“是我,小爷有什么事儿吗?”我从厚毛毡上站起来,朝冯德笑语。
“原来是苧丫头,府里的兰姑娘喊你过去呢。”
“兰姑娘?兰姑娘是哪位?我并不认识啊。”内心一阵不解的尴尬,兴许是前世看的三流肥皂剧太多了,身世低贱却美貌十分的女一号刚入豪门,很守本分的做着府里的丫鬟,结果偏偏给府里的女主人给惦记着了,趁男主人不在的时候将其叫来,关到意见密不透风的黑屋子里,然后百般折磨。
啊呀呀,可是我不记得自己见过那富察大人啊,想到此,我不禁冷抽一口气,只觉得起了一身的鸡皮疙瘩。
“姑娘快跟我走吧,到了你就知道是何人了。”见此,我只好跟众人道了别,谨慎的跟着他往外去了。
“人可来了。”尚未进屋,就见那毡帘被人刷得掀开来,只见一位扎着莲形双鬟,穿着绿色茸背心的女孩迎了出来。
“快点进来吧,谢过德小爷了。”我斜眼瞥过去,发觉冯德竟然红了脸,见他讪讪的告辞离去,我抿嘴忍住大笑。
看来这冯德八成对这丫头有意思。那丫头却突然斜睨了我一眼,我立马恭敬地跟在她身后进了屋。
扑鼻是淡淡的香气,貌似来到这里还从未进过小姐的闺房,端的是又香又文雅,我垂头却翻着眼睛朝四处打量,兴许是铺着地龙的缘故,脚下只觉得暖和异常,前面有一方厚厚的地毯,斜靠边处还放着一个火盆,盆上罩着大大的银丝细笼子,烧着不知名的水香,看来这小姐在家里的确很受宠。
“抬起头吧,这样看多难受。”我惊愕的咦了一声,她怎么知道我在偷看,而且这声音端的熟悉,我歪着脑袋看那说话的女子,竟是她,便连安都忘了问了。
“你这丫头,怎么这样没礼节?”那绿衣的女孩笑着朝我努嘴,我这才注意到自己的失礼,慌忙开口辩解。
“晌午时候见过小姐的,因而刚才呆怔失了礼节,还请小姐见谅。
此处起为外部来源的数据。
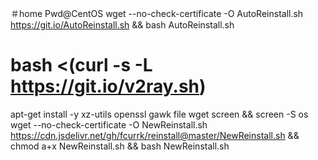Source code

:＃home
Pwd@CentOS
wget --no-check-certificate -O AutoReinstall.sh https://git.io/AutoReinstall.sh && bash AutoReinstall.sh


bash <(curl -s -L https://git.io/v2ray.sh)
================================================================================
apt-get install -y xz-utils openssl gawk file wget screen && screen -S os
wget --no-check-certificate -O NewReinstall.sh https://cdn.jsdelivr.net/gh/fcurrk/reinstall@master/NewReinstall.sh && chmod a+x NewReinstall.sh && bash NewReinstall.sh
”我俯身请安。
“因而此刻看见我在这里很是奇怪?”她笑着将我的话接下去,却走近我的身前,拉着我慢慢坐到外间的炕上。
“好好看看这屋里都有什么?有什么喜欢的吗?”
她的手温暖柔软,语气甚是柔和,有种姐姐的感觉,我便笑着抬头朝四周打量,鎏金的莲花口小香炉里正飘散着淡雅的烟气,炕的西头有一个小红木桌子,上面摆放的整整齐齐的书卷,就只能看到这一间屋了,刚把头扭回来,却发现通往卧房的玛瑙垂帘处挂了一支箫,那箫虽然用淡蓝色的绸布裹着,我却一眼就看了出来,因为如玉也有一支箫。
“那是一支紫竹箫。”
“小姐会吹吗?”
“我可不会,那是公子的箫。”
“公子?您不是小姐?”我尚未说完就被外面的喊声打断,那绿衣丫头慌忙赶着迎了出去,果然很快进来一位锦衣公子,身后跟着嬉皮笑脸的可不就是冯德。